(Foto di Ansa) 

cannes 2022

I cinema perdono pubblico ma il colpo di grazia è l'ultimo film di Cronenberg

Mariarosa Mancuso

Gli avvertimenti all'umanità tramite i bisturi di "Crimes of the future" fanno applaudire le sale di Cannes ma tra i film in concorso al festival solo “le otto montagne” con Borghi e Marinelli può sbancare i botteghini

Riecco il venerato maestro del post-umano. Nei ricordi di ogni spettatore cresciuto con il cinema – non con i social o i videogiochi che corrompono la gioventù – c’è un vassoietto con pinze, bisturi, divaricatori e altri strumenti di tortura a noi ignoti. “Strumenti ginecologici per donne mutanti”, spiega uno dei due gemelli ginecologi con la faccia di Jeremy Irons, nel film di David Cronenberg “Inseparabili”.
Il canadese arriva a Cannes in concorso, dopo una pausa creativa che dura dal 2014. Non dev’essere finita: ha ripescato una storia scritta 20 anni fa.

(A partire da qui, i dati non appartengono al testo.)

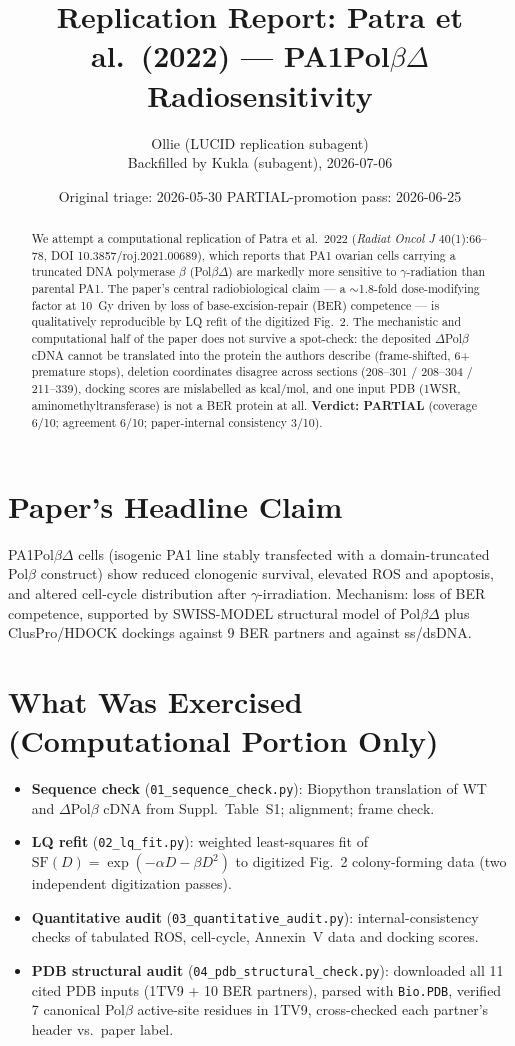 \documentclass[11pt]{article}
\title{Replication Report: Patra et al.\ (2022) --- PA1Pol$\beta\Delta$ Radiosensitivity}
\author{Ollie (LUCID replication subagent) \\ Backfilled by Kukla (subagent), 2026-07-06}
\date{Original triage: 2026-05-30 \quad PARTIAL-promotion pass: 2026-06-25}
\begin{document}
\maketitle

\begin{abstract}
We attempt a computational replication of Patra et al.\ 2022 (\textit{Radiat Oncol J} 40(1):66--78, DOI 10.3857/roj.2021.00689), which reports that PA1 ovarian cells carrying a truncated DNA polymerase $\beta$ (Pol$\beta\Delta$) are markedly more sensitive to $\gamma$-radiation than parental PA1. The paper's central radiobiological claim --- a $\sim$1.8-fold dose-modifying factor at 10~Gy driven by loss of base-excision-repair (BER) competence --- is qualitatively reproducible by LQ refit of the digitized Fig.~2. The mechanistic and computational half of the paper does not survive a spot-check: the deposited $\Delta$Pol$\beta$ cDNA cannot be translated into the protein the authors describe (frame-shifted, 6+ premature stops), deletion coordinates disagree across sections (208--301 / 208--304 / 211--339), docking scores are mislabelled as kcal/mol, and one input PDB (1WSR, aminomethyltransferase) is not a BER protein at all. \textbf{Verdict: PARTIAL} (coverage 6/10; agreement 6/10; paper-internal consistency 3/10).
\end{abstract}

\section{Paper's Headline Claim}
PA1Pol$\beta\Delta$ cells (isogenic PA1 line stably transfected with a domain-truncated Pol$\beta$ construct) show reduced clonogenic survival, elevated ROS and apoptosis, and altered cell-cycle distribution after $\gamma$-irradiation. Mechanism: loss of BER competence, supported by SWISS-MODEL structural model of Pol$\beta\Delta$ plus ClusPro/HDOCK dockings against 9 BER partners and against ss/dsDNA.

\section{What Was Exercised (Computational Portion Only)}
\begin{itemize}
  \item \textbf{Sequence check} (\texttt{01\_sequence\_check.py}): Biopython translation of WT and $\Delta$Pol$\beta$ cDNA from Suppl.\ Table~S1; alignment; frame check.
  \item \textbf{LQ refit} (\texttt{02\_lq\_fit.py}): weighted least-squares fit of $\mathrm{SF}(D) = \exp(-\alpha D - \beta D^2)$ to digitized Fig.~2 colony-forming data (two independent digitization passes).
  \item \textbf{Quantitative audit} (\texttt{03\_quantitative\_audit.py}): internal-consistency checks of tabulated ROS, cell-cycle, Annexin~V data and docking scores.
  \item \textbf{PDB structural audit} (\texttt{04\_pdb\_structural\_check.py}): downloaded all 11 cited PDB inputs (1TV9 + 10 BER partners), parsed with \texttt{Bio.PDB}, verified 7 canonical Pol$\beta$ active-site residues in 1TV9, cross-checked each partner's header vs.\ paper label.
\end{itemize}
\end{document}
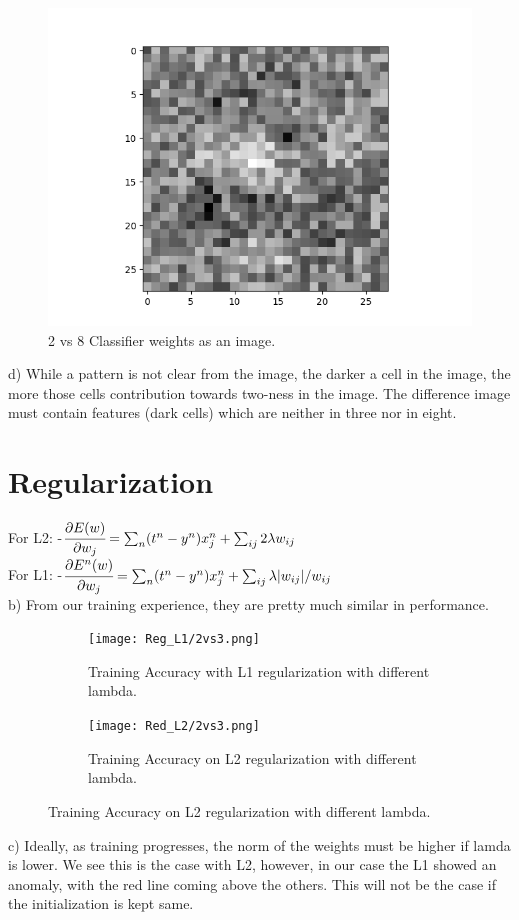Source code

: \documentclass{article} %
\begin{document}
\begin{figure}[H]
\begin{center}
\includegraphics[width=0.5\linewidth]{2vs8.png}
\end{center}
\caption{2 vs 8 Classifier weights as an image.}
\end{figure}
d) While a pattern is not clear from the image, the darker a cell in the image, the more those cells contribution towards two-ness in the image. The difference image must contain features (dark cells) which are neither in three nor in eight.

\section{Regularization}

For L2:
-$\cfrac{\partial E(w)}{\partial w_j} = \sum_n(t^n-y^n)x^n_j + \sum_{ij}  2\lambda w_{ij}$\\
\hfill\break
For L1:   
-$\cfrac{\partial E^n(w)}{\partial w_j} = \sum_n(t^n-y^n)x^n_j + \sum_{ij} \lambda|w_{ij}|/w_{ij}$\\
      
b) From our training experience, they are pretty much similar in performance.
      
\begin{figure}[H]
\centering
\begin{subfigure}{.5\textwidth}
	\centering
	\texttt{[image: Reg\_L1/2vs3.png]}
	\caption{Training Accuracy with L1 regularization with different lambda.}
\end{subfigure}%
\begin{subfigure}{.5\textwidth}
    \centering
	\texttt{[image: Red\_L2/2vs3.png]}
	\caption{Training Accuracy on L2 regularization with different lambda.}
\end{subfigure}
\end{figure}

c) Ideally, as training progresses, the norm of the weights must be higher if lamda is lower. We see this is the case with L2, however, in our case the L1 showed an anomaly, with  the red line coming above the others. This will not be the case if the initialization is kept same.
     
\end{document}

Mossa fatale al cinema e in letteratura, soprattutto per chi traffica con la fantascienza. Mentre noi siamo qui calcolare i danni dell’immateriale e del virtuale, i suoi “Crimes of the Future” sono carnali. Nel senso della sala anatomica. Dice Kristen Stewart, l’unica che nel film recita così bene da far sembrare credibili gli assurdi dialoghi: “La chirurgia è il sesso del futuro”. Lo dice fremendo, con gli occhi bassi, da pudica signorina dell’archivio colta da improvvisi sussulti erotici. 

 

https://youtu.be/MCAnQIs_kAs
  
La frase precedente non è woke, ma era peggio dire “zitella”. Cronenberg scruta i corpi futuri, insensibili al dolore e capaci di generare al loro interno nuovi organi. Viggo Mortensen è particolarmente soggetto alle mutazioni, dorme in una specie di guscio massaggiante. Si fa togliere di volta in volta l’organo nuovo in una performance artistica con Léa Seydoux, che in abito rosso da sirena maneggia il bisturi. Qui sono fuggiti dalla sala gli spettatori che non erano scappati dopo la prima scena. Altri usciranno più avanti. La proiezione ufficiale, presente il regista, ha avuto secondo Variety 7 minuti di applausi.

  
La proiezione per stampa e blogger – i nerd cronenberghiani si riconoscono subito, sono un po’ retrò e fanno poche docce – ne ha avuti molti meno. Nonostante la morale: produciamo tanti rifiuti, dobbiamo imparare a nutrirci di plastica come succede a un bambino mutante (autopsia a tutto schermo, altri spettatori in fuga: massacrate quanti adulti volete e nessuno farà una piega, ma guai a toccare cani e bambini).

 
Il post-umano – neonato con spina dorsale in titanio, come la placca che ha aggiustato la testa della madre – aveva trionfato l’anno scorso con “Titane” di Julia Ducournau. Un bis parrebbe fuori luogo, anche i cinema francesi hanno perso più di un terzo degli spettatori. La metà di loro si divide tra chi “ha perso l’abitudine” e chi “non trova film di suo gusto”, secondo un sondaggio del Centre National du Cinéma et de l’image animée. Non si sente il bisogno di un’altra Palma d’oro che infierisca sui pochi spettatori rimasti. Tra i film in concorso, solo “Le otto montagne”, dal romanzo premio Strega di Paolo Cognetti, può sperare nelle sale piene. 

  
Park Chan-wook un premio speciale l’ha già vinto. Nel suo film “Decision to Leave” – quando si archivia un caso – usa con profitto i telefoni cellulari, solitamente d’impiccio nei thriller (peggio ancora nell’horror, non c’è mai campo per chiamare aiuto). Il detective Hae-jun di Busan è ossessionato da un caso non risolto, soffre d’insonnia e gli toccano i pedinamenti notturni, con i rimbrotti della moglie salutista e trascurata. 

  
Trovano il cadavere di un uomo giù da un dirupo. Suicidio? Incidente? Oppure l’ha ucciso l’affascinante consorte Seo-Rae, immigrata clandestina più giovane di lui? Lei lo guarda da femme fatale, solo più dolce. Il detective vacilla. Forse la donna è davvero innocente, anche se le circostanze sono tutte contro. Seguono colpi di scena. Troppi, per un regista che prende a modello il più preciso e sintetico Hitchcock.